深夜赶工：CNN神经网络做彩色图像识别，用以测试天价核弹

在图像识别的道路越走越远✌( •̀ ω •́ )y

1.解释一下

深夜脑子不是很清楚，大部分代码参考了github……
此CNN图像识别神经网络的用途是之后用来评估NVIDIA-DGX服务器的性能，因此尽量扩大网络的训练时间。
此服务器搭载了8块NVIDIA TESLA V100显卡，是目前顶级的深度学习计算卡，单卡售价102万RMB，整机售价接近1000万，天价核弹，有钱真好。根据网上的信息，此服务器可在8小时内完成titanX 8天的工作量，顶级民用cpu数个月工作量。

此神经网络参考了GITHUB的图像识别项目，采用了DenseNet模型，增加了ImageDataGenerator函数以扩充数据集。打算后续通过改变常量epoch的值在各个平台进行运算。

由于深夜仓促，尚未完成GPU的配置，因此把epoch设置为1先在CPU上跑跑试试，通过经验估计在GTX1080上所需的时间。

2.数据集说明
该训练采用cifar10数据集，包含60000张32x32像素的彩色图片，这些图片分属不同的类别，如图所示：

具体说明参考多伦多大学官网：http://www.cs.toronto.edu/~kr...

此网络的目的是尽量精确地通过图像识别将图片分类到自己所属类别当中。

下载数据集后直接改名后放入user.kerasdatasets文件夹中：

解压后可发现，数据集分成6个batch，其中5个为训练集，1个为测试集：

3.深夜仓促，直接上代码：

导入第三方库（numpy/keras/math）：

import numpy as np
import keras
import math
from keras.datasets import cifar10
from keras.preprocessing.image import ImageDataGenerator
from keras.layers.normalization import BatchNormalization
from keras.layers import Conv2D, Dense, Input, add, Activation, AveragePooling2D, GlobalAveragePooling2D
from keras.layers import Lambda, concatenate
from keras.initializers import he_normal
from keras.layers.merge import Concatenate
from keras.callbacks import LearningRateScheduler, TensorBoard, ModelCheckpoint
from keras.models import Model
from keras import optimizers
from keras import regularizers
from keras.utils.vis_utils import plot_model as plot

设置常量：

growth_rate        = 12 
depth              = 100
compression        = 0.5

img_rows, img_cols = 32, 32           #图片尺寸
img_channels       = 3                #图片色彩通道数，RGB
num_classes        = 10               #数据集类别数量
batch_size         = 64               #训练batch所包含的example数量，只能是64或者32
epochs             = 1                #全数据集迭代次数，这里打算用cpu运算一次。
                                      #根据测试的显卡和自己的要求改epoch数量
                                      #当epoch数量为250时识别效果较好，但这里不考虑效果

iterations         = 782              #每一次epoch的步数
weight_decay       = 0.0001

mean = [125.307, 122.95, 113.865]
std  = [62.9932, 62.0887, 66.7048]

根迭代次数改变scheduler，越迭代到后面该值越小，这意味着希望训练过程中随机因素逐步减小：

def scheduler(epoch):
    if epoch <= 100:
       return 0.1
    if epoch <= 180:
       return 0.01
    return 0.0005

定义一个DenseNet模型（github搬运工上线！
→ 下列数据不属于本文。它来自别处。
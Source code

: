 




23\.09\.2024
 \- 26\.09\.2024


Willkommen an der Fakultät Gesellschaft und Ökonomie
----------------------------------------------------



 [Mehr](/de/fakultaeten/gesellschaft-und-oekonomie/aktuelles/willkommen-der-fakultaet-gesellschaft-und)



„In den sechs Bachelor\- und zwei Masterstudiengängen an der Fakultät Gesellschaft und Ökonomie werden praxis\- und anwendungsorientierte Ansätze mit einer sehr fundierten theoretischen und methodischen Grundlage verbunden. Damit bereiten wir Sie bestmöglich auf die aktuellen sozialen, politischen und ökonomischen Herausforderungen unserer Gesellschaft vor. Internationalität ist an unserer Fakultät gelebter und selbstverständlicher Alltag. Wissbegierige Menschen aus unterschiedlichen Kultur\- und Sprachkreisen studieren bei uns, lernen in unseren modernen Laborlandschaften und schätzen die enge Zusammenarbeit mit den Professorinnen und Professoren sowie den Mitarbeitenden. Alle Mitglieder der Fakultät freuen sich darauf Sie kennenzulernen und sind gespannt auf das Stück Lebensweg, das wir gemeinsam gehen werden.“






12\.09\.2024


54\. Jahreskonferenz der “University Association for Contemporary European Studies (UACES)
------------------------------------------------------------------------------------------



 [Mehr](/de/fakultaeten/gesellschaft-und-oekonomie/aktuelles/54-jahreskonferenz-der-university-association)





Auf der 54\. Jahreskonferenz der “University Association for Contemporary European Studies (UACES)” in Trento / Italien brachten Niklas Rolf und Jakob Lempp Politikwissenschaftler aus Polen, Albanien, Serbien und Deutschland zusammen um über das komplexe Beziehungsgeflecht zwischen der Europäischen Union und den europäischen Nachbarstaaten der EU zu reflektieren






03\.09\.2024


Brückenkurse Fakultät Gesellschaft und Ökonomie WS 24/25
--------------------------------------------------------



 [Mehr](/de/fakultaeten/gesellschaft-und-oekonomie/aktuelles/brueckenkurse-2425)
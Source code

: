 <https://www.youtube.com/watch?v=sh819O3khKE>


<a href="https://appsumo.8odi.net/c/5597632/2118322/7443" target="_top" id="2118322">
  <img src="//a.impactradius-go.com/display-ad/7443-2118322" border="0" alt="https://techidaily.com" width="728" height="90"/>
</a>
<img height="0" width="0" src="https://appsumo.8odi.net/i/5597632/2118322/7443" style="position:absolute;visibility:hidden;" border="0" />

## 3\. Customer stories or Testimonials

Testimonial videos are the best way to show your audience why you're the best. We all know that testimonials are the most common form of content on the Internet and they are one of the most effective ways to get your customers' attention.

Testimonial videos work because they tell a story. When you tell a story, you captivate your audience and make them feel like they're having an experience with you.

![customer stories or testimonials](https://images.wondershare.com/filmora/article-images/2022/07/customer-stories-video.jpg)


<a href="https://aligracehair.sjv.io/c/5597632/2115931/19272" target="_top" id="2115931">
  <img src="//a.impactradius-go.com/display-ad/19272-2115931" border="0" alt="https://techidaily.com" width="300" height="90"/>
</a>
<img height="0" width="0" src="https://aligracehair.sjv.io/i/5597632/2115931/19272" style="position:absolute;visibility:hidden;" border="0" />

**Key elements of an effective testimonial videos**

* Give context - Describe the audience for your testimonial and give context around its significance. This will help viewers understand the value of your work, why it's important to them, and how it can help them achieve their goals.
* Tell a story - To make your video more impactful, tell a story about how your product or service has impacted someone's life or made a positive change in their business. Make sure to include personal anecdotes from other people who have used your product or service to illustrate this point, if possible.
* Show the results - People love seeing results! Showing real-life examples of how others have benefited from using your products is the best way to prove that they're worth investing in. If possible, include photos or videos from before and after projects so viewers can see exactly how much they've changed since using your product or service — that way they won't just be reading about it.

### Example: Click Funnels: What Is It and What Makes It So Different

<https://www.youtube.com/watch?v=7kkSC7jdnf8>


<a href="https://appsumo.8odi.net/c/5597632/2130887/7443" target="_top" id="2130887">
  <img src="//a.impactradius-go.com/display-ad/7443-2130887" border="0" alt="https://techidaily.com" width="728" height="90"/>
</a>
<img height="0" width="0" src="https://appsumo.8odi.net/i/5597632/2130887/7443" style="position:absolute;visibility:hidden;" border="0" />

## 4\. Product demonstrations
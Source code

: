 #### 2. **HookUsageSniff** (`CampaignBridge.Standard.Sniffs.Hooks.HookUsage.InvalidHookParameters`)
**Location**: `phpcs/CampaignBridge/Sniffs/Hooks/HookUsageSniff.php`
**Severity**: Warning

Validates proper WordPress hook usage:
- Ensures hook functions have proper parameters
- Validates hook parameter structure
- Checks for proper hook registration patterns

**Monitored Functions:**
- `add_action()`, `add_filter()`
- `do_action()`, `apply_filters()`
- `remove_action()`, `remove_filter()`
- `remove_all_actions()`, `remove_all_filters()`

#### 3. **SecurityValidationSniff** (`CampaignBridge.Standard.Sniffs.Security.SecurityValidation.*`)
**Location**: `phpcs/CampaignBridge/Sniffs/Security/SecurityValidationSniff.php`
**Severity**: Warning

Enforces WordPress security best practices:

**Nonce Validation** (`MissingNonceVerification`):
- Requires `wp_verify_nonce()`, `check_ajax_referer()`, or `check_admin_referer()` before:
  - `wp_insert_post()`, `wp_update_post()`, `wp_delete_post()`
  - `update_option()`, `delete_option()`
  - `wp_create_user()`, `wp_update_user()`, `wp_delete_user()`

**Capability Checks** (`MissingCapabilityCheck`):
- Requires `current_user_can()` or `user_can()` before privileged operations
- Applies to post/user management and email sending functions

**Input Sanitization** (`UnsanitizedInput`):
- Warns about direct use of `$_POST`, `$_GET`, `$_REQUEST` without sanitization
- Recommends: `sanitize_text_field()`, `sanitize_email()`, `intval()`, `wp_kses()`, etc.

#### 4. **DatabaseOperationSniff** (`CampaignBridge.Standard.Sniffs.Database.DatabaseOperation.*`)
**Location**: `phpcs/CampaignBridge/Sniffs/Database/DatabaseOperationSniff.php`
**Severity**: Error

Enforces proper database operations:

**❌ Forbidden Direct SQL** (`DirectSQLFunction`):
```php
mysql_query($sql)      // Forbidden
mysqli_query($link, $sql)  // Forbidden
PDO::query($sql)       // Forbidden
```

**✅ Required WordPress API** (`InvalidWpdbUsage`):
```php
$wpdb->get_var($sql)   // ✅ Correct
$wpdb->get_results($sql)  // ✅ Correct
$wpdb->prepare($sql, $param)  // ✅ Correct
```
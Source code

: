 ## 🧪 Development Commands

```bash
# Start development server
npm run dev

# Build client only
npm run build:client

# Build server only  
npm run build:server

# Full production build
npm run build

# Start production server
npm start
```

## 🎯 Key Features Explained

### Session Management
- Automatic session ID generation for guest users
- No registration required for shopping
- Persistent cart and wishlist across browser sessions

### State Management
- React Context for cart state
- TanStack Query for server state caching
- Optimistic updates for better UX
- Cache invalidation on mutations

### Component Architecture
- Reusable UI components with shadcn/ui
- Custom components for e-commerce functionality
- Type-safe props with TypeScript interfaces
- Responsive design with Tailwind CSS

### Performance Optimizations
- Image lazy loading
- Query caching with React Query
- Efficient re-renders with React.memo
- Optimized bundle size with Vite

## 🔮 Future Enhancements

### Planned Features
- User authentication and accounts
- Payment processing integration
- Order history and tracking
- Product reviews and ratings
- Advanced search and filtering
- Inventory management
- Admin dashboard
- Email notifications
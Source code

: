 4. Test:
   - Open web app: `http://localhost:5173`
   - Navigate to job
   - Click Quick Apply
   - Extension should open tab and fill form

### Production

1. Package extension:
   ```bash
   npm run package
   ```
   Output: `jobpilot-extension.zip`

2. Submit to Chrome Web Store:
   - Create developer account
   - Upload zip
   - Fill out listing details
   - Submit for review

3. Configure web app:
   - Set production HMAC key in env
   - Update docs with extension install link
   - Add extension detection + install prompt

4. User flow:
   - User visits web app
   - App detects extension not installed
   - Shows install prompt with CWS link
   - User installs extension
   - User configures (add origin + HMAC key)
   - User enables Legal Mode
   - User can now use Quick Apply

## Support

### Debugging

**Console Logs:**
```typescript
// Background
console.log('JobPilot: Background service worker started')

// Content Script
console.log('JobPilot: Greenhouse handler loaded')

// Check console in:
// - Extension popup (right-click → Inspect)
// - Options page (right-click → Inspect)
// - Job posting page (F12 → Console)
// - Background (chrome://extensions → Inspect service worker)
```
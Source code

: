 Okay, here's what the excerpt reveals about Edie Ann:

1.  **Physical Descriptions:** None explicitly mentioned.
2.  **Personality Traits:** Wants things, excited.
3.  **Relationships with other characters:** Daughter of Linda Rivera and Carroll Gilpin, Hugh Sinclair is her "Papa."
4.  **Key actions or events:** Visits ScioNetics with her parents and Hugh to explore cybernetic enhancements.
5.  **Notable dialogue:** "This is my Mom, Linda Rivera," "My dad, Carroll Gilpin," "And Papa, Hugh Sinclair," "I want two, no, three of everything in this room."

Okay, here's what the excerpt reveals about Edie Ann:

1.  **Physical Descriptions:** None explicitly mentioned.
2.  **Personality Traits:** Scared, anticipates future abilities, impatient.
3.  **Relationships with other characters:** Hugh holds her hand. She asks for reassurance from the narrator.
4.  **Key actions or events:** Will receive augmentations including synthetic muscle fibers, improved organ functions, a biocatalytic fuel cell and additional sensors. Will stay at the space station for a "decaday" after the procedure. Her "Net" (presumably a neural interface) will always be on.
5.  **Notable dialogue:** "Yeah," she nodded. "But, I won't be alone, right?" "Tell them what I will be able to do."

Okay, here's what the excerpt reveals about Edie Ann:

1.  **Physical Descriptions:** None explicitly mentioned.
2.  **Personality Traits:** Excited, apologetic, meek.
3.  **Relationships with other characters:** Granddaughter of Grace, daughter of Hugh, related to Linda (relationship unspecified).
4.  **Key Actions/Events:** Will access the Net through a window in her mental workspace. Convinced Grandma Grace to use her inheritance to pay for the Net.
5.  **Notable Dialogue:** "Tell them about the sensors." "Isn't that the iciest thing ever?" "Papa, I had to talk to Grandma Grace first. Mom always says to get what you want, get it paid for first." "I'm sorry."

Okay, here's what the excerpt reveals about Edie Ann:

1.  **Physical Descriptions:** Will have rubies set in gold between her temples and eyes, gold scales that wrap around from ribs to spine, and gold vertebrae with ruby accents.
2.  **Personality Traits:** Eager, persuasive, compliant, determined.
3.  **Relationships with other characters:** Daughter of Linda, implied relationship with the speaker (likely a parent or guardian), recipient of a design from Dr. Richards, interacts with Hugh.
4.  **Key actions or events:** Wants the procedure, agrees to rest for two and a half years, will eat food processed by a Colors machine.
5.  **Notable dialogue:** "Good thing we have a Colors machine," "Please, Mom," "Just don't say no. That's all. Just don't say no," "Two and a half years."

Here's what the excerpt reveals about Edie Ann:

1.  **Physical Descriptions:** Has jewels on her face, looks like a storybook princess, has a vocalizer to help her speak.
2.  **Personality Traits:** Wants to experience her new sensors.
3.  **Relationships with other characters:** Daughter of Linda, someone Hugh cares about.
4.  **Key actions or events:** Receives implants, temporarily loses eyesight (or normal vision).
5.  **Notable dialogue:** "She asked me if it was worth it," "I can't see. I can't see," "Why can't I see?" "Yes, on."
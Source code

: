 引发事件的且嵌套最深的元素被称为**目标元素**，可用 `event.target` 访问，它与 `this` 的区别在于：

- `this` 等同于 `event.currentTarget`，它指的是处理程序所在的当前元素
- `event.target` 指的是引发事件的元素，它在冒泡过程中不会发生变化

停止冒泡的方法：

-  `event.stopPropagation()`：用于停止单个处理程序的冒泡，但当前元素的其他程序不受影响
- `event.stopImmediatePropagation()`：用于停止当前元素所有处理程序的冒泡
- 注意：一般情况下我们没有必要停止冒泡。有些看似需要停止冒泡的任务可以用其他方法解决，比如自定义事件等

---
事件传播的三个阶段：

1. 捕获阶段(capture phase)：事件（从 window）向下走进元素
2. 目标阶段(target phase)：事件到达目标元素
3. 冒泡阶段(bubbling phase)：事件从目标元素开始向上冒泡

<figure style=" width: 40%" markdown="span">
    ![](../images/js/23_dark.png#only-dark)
）：

def densenet(img_input,classes_num):

    def bn_relu(x):
        x = BatchNormalization()(x)
        x = Activation('relu')(x)
        return x

    def bottleneck(x):
        channels = growth_rate * 4
        x = bn_relu(x)
        x = Conv2D(channels,kernel_size=(1,1),strides=(1,1),padding='same',kernel_initializer=he_normal(),kernel_regularizer=regularizers.l2(weight_decay),use_bias=False)(x)
        x = bn_relu(x)
        x = Conv2D(growth_rate,kernel_size=(3,3),strides=(1,1),padding='same',kernel_initializer=he_normal(),kernel_regularizer=regularizers.l2(weight_decay),use_bias=False)(x)
        return x

    def single(x):
        x = bn_relu(x)
        x = Conv2D(growth_rate,kernel_size=(3,3),strides=(1,1),padding='same',kernel_initializer=he_normal(),kernel_regularizer=regularizers.l2(weight_decay),use_bias=False)(x)
        return x

    def transition(x, inchannels):
        x = bn_relu(x)
        x = Conv2D(int(inchannels * compression),kernel_size=(1,1),strides=(1,1),padding='same',kernel_initializer=he_normal(),kernel_regularizer=regularizers.l2(weight_decay),use_bias=False)(x)
        x = AveragePooling2D((2,2), strides=(2, 2))(x)
        return x

    def dense_block(x,blocks,nchannels):
        concat = x
        for i in range(blocks):
            x = bottleneck(concat)
            concat = concatenate([x,concat], axis=-1)
            nchannels += growth_rate
        return concat, nchannels

    def dense_layer(x):
        return Dense(classes_num,activation='softmax',kernel_initializer=he_normal(),kernel_regularizer=regularizers.l2(weight_decay))(x)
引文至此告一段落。